Field boundary, Glancuttaun, Co. Kerry
Co. Kerry |
Ritual/Ceremonial
Beneath the bogland of Glancuttaun in south-west Kerry, on both sides of a river, lie the remnants of field walls that were already ancient when the peat began to swallow them.
These are pre-bog walls, a term that places them firmly before the gradual spread of blanket bog that reshaped much of the Irish upland landscape over several millennia. The bog, in its slow accumulation of waterlogged organic matter, is a remarkable preserving medium, and walls sealed beneath it can survive in a condition that open-air stonework rarely achieves.
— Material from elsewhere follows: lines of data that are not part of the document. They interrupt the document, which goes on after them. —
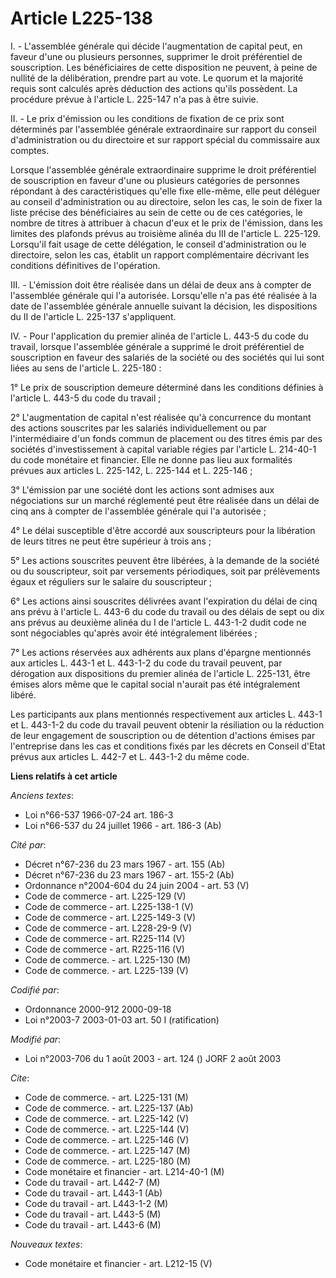 # Article L225-138

I. - L'assemblée générale qui décide l'augmentation de capital peut, en faveur d'une ou plusieurs personnes, supprimer le
droit préférentiel de souscription. Les bénéficiaires de cette disposition ne peuvent, à peine de nullité de la délibération,
prendre part au vote. Le quorum et la majorité requis sont calculés après déduction des actions qu'ils possèdent. La
procédure prévue à l'article L. 225-147 n'a pas à être suivie.

II. - Le prix d'émission ou les conditions de fixation de ce prix sont déterminés par l'assemblée générale extraordinaire sur
rapport du conseil d'administration ou du directoire et sur rapport spécial du commissaire aux comptes.

Lorsque l'assemblée générale extraordinaire supprime le droit préférentiel de souscription en faveur d'une ou plusieurs
catégories de personnes répondant à des caractéristiques qu'elle fixe elle-même, elle peut déléguer au conseil
d'administration ou au directoire, selon les cas, le soin de fixer la liste précise des bénéficiaires au sein de cette ou de
ces catégories, le nombre de titres à attribuer à chacun d'eux et le prix de l'émission, dans les limites des plafonds prévus
au troisième alinéa du III de l'article L. 225-129. Lorsqu'il fait usage de cette délégation, le conseil d'administration ou
le directoire, selon les cas, établit un rapport complémentaire décrivant les conditions définitives de l'opération.

III. - L'émission doit être réalisée dans un délai de deux ans à compter de l'assemblée générale qui l'a autorisée.
Lorsqu'elle n'a pas été réalisée à la date de l'assemblée générale annuelle suivant la décision, les dispositions du II de
l'article L. 225-137 s'appliquent.

IV. - Pour l'application du premier alinéa de l'article L. 443-5 du code du travail, lorsque l'assemblée générale a supprimé
le droit préférentiel de souscription en faveur des salariés de la société ou des sociétés qui lui sont liées au sens de
l'article L. 225-180 :

1° Le prix de souscription demeure déterminé dans les conditions définies à l'article L. 443-5 du code du travail ;

2° L'augmentation de capital n'est réalisée qu'à concurrence du montant des actions souscrites par les salariés
individuellement ou par l'intermédiaire d'un fonds commun de placement ou des titres émis par des sociétés d'investissement à
capital variable régies par l'article L. 214-40-1 du code monétaire et financier. Elle ne donne pas lieu aux formalités
prévues aux articles L. 225-142, L. 225-144 et L. 225-146 ;

3° L'émission par une société dont les actions sont admises aux négociations sur un marché réglementé peut être réalisée dans
un délai de cinq ans à compter de l'assemblée générale qui l'a autorisée ;

4° Le délai susceptible d'être accordé aux souscripteurs pour la libération de leurs titres ne peut être supérieur à trois
ans ;

5° Les actions souscrites peuvent être libérées, à la demande de la société ou du souscripteur, soit par versements
périodiques, soit par prélèvements égaux et réguliers sur le salaire du souscripteur ;

6° Les actions ainsi souscrites délivrées avant l'expiration du délai de cinq ans prévu à l'article L. 443-6 du code du
travail ou des délais de sept ou dix ans prévus au deuxième alinéa du I de l'article L. 443-1-2 dudit code ne sont
négociables qu'après avoir été intégralement libérées ;

7° Les actions réservées aux adhérents aux plans d'épargne mentionnés aux articles L. 443-1 et L. 443-1-2 du code du travail
peuvent, par dérogation aux dispositions du premier alinéa de l'article L. 225-131, être émises alors même que le capital
social n'aurait pas été intégralement libéré.

Les participants aux plans mentionnés respectivement aux articles L. 443-1 et L. 443-1-2 du code du travail peuvent obtenir
la résiliation ou la réduction de leur engagement de souscription ou de détention d'actions émises par l'entreprise dans les
cas et conditions fixés par les décrets en Conseil d'Etat prévus aux articles L. 442-7 et L. 443-1-2 du même code.

**Liens relatifs à cet article**

_Anciens textes_:

  - Loi n°66-537 1966-07-24 art. 186-3
  - Loi n°66-537 du 24 juillet 1966 - art. 186-3 (Ab)

_Cité par_:

  - Décret n°67-236 du 23 mars 1967 - art. 155 (Ab)
  - Décret n°67-236 du 23 mars 1967 - art. 155-2 (Ab)
  - Ordonnance n°2004-604 du 24 juin 2004 - art. 53 (V)
  - Code de commerce - art. L225-129 (V)
  - Code de commerce - art. L225-138-1 (V)
  - Code de commerce - art. L225-149-3 (V)
  - Code de commerce - art. L228-29-9 (V)
  - Code de commerce - art. R225-114 (V)
  - Code de commerce - art. R225-116 (V)
  - Code de commerce. - art. L225-130 (M)
  - Code de commerce. - art. L225-139 (V)

_Codifié par_:

  - Ordonnance 2000-912 2000-09-18
  - Loi n°2003-7 2003-01-03 art. 50 I (ratification)

_Modifié par_:

  - Loi n°2003-706 du 1 août 2003 - art. 124 () JORF 2 août 2003

_Cite_:

  - Code de commerce. - art. L225-131 (M)
  - Code de commerce. - art. L225-137 (Ab)
  - Code de commerce. - art. L225-142 (V)
  - Code de commerce. - art. L225-144 (V)
  - Code de commerce. - art. L225-146 (V)
  - Code de commerce. - art. L225-147 (M)
  - Code de commerce. - art. L225-180 (M)
  - Code monétaire et financier - art. L214-40-1 (M)
  - Code du travail - art. L442-7 (M)
  - Code du travail - art. L443-1 (Ab)
  - Code du travail - art. L443-1-2 (M)
  - Code du travail - art. L443-5 (M)
  - Code du travail - art. L443-6 (M)

_Nouveaux textes_:

  - Code monétaire et financier - art. L212-15 (V)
The site at Glancuttaun represents a group of such walls, running on both sides of a river, suggesting the deliberate organisation of agricultural land at a period when this terrain was open and workable rather than saturated and overgrown. Pre-bog field systems of this kind are known from several parts of Ireland, most famously from sites in Connacht where extensive Neolithic and Bronze Age landscapes have emerged from eroding peat, offering a rare glimpse of how early farming communities divided and managed their land. The Kerry example, catalogued by O'Sullivan and Sheehan in their 1996 inventory of south-west Kerry's archaeology, adds to a picture of a region that was once far more intensively settled and cultivated than its current appearance might suggest.